あれだけ強かった日差しが落ちて、燃えるような夕日の赤が差し込む頃。
万屋にお使いをお願いしていた薬研くんと厚くんは、戻ってくるなり揃って私の部屋へ来ていた。
なんでも、万屋がある街の神社で夏祭りがあるらしい。

『おう!それで万屋の旦那からこいつを貰っちまったんだ』
『俺っち達より、大将が行くほうがいいんじゃねえかと思ってな』

差し出されたのは、厚手の色紙で出来た手作りの券。

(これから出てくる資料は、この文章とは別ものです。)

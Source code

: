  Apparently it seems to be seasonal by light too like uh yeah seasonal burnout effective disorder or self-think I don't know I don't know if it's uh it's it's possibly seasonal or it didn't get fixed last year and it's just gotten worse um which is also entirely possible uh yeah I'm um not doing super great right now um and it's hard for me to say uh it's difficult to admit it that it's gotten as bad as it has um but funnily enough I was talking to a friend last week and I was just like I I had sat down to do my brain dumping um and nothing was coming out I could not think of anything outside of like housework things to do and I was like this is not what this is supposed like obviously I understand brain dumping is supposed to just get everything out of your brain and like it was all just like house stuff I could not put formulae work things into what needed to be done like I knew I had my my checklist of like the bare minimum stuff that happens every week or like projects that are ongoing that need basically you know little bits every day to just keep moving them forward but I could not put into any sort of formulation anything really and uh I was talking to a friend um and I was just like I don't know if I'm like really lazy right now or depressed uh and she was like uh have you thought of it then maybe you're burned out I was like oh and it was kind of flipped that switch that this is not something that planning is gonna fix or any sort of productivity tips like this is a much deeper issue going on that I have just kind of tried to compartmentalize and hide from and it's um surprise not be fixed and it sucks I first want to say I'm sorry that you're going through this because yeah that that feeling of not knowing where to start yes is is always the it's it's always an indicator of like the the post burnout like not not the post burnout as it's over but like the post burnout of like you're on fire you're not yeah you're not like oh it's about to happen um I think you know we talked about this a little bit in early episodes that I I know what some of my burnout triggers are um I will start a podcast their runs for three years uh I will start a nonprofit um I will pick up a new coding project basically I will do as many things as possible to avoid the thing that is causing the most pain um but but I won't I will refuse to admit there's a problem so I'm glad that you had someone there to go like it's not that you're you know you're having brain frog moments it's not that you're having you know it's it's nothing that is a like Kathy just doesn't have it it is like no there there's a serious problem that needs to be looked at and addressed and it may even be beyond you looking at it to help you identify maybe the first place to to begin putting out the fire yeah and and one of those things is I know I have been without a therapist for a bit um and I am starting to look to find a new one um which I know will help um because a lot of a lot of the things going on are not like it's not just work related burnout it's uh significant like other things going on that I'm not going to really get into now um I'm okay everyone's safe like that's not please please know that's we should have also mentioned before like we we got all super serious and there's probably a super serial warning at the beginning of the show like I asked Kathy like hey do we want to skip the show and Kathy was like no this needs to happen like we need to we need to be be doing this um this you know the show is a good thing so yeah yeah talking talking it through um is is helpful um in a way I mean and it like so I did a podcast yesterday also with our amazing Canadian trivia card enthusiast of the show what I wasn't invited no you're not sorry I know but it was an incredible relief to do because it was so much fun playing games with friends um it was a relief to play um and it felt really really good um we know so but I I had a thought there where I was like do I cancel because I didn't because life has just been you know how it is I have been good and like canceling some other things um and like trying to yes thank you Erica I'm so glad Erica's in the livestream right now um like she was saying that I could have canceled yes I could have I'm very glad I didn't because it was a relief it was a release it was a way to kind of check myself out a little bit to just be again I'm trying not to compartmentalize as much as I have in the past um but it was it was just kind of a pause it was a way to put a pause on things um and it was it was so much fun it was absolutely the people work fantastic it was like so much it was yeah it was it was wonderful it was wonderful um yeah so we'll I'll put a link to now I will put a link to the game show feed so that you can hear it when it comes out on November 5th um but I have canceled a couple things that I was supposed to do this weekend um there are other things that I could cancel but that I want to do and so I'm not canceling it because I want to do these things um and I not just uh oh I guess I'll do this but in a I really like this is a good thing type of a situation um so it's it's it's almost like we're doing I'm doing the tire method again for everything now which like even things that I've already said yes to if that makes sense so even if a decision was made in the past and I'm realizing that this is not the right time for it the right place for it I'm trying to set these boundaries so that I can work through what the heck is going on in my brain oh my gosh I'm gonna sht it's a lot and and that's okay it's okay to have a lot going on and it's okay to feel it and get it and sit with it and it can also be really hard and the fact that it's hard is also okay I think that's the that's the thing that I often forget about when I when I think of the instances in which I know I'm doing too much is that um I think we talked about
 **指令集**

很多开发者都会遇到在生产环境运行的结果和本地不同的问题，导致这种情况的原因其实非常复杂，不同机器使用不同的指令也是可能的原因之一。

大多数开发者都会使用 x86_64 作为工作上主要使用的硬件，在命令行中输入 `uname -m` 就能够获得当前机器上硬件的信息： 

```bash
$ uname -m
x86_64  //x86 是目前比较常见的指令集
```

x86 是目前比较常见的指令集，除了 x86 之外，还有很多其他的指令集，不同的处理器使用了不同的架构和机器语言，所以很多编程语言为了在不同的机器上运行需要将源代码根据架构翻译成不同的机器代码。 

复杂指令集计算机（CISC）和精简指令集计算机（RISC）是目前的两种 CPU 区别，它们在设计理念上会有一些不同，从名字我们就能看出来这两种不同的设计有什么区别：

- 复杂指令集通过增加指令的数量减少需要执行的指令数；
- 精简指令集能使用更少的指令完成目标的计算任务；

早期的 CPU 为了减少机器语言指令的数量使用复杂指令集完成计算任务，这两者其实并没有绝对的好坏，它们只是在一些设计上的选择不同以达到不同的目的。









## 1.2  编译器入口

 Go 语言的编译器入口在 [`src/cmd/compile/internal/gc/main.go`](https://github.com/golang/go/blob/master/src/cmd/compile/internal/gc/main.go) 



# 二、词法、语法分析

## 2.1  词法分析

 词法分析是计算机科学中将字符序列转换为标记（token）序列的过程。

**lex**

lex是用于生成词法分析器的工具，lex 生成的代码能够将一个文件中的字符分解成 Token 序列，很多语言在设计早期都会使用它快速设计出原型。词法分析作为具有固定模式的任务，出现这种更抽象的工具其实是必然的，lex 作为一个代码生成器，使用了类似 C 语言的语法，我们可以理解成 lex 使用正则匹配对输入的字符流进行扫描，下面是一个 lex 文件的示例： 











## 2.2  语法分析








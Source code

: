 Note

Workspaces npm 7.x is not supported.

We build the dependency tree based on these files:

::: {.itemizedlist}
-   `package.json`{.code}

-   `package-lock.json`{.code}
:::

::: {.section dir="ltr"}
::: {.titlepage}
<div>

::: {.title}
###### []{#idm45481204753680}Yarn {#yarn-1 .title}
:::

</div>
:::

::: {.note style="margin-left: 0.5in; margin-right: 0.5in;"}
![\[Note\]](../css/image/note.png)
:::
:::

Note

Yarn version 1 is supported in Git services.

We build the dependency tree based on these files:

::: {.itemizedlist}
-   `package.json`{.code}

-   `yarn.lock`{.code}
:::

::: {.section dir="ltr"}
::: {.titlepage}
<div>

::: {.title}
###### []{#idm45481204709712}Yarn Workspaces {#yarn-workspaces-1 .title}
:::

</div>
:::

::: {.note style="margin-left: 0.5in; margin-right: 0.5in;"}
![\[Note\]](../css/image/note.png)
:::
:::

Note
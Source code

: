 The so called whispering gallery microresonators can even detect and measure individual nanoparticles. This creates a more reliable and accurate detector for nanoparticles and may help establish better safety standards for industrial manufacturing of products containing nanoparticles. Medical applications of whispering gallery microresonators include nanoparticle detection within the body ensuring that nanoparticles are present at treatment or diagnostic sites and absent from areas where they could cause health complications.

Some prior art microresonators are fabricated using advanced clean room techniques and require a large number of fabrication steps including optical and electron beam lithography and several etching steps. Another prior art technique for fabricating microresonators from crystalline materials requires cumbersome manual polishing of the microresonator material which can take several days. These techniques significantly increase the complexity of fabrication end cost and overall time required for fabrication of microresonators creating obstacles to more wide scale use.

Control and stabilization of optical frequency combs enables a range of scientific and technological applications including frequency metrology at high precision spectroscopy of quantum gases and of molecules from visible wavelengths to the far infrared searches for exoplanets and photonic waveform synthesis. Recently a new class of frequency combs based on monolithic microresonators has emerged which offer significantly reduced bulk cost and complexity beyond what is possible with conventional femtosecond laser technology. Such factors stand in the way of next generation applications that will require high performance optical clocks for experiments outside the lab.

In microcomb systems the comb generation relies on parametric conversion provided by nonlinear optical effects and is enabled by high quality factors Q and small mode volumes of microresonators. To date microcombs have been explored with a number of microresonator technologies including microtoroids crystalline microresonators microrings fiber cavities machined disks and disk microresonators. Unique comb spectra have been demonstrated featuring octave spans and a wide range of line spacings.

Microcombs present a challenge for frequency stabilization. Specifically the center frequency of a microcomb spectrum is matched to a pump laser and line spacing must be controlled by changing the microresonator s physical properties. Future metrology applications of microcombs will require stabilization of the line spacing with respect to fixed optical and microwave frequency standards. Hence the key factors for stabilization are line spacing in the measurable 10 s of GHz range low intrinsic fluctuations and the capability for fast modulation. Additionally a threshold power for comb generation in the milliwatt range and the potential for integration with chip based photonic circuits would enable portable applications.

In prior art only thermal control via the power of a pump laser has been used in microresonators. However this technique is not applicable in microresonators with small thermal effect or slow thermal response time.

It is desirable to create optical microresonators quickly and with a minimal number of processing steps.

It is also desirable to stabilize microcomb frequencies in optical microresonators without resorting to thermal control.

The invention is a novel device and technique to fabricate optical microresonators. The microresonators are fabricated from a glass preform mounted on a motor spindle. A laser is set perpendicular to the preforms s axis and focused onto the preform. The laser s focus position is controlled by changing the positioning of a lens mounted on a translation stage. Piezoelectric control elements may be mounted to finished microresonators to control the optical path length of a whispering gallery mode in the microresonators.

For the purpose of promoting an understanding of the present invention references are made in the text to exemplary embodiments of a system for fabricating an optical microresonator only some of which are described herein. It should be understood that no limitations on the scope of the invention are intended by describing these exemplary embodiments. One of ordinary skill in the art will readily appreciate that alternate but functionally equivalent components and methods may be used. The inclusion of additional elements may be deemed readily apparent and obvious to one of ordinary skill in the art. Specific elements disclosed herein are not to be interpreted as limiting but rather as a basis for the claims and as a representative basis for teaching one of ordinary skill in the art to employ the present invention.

様々な出店特有のメニューが書かれたそれは真ん中に点線が書かれていて、いわば食券のそれと同じだった。
かき氷にわたあめ、リンゴ飴、焼きそばやじゃがバターにチョコバナナ、型抜き、ヨーヨー釣りや射的まである。
どことなく現世のそれが入り混じったようなラインナップは、政府の手回しだったりするのだろうか。
そもそも、これはどちらかと言うと私よりも粟田口をはじめ短刀のみんなの方が喜ぶんじゃ…。

『燭台切の旦那と行ってこいよ』

私の考えを、表情から読み取ったであろう薬研くんが、悪戯っぽく笑って思いがけない言葉を先回りのように投げかけてきた。

『え、でも』
『大将これから浴衣着るんだろ?昼間ろくすっぽ遊んでねえんだし、丁度良いだろ!』

戸惑う私に厚くんも追い打ちをかけてくる。
そもそも本丸のみんなには私と光忠さんとの関係は説明しているし、知れ渡っている。
だからこその、彼らなりの気遣いなのかも知れない。侮れないなあ。

『どデカい花火も上がるらしいぜ』

花火。
そういえば…一年目の夏に庭でささやかなものは楽しんだけれど、夜空に咲く大輪の花のようなそれは私も見るのは久しい。
小さな手持ち花火をするのも好きだが、迫力のある大きな花火も、大好きだった。
しかしそれこそ、刀剣のみんなに、と言おうとしたところで二振りが大量の花火セットを袋から取り出し、私の目の前で楽しげに広げ出したのを見て、せっかくの好意を無下にするのはやめようと言葉を飲み込んだ。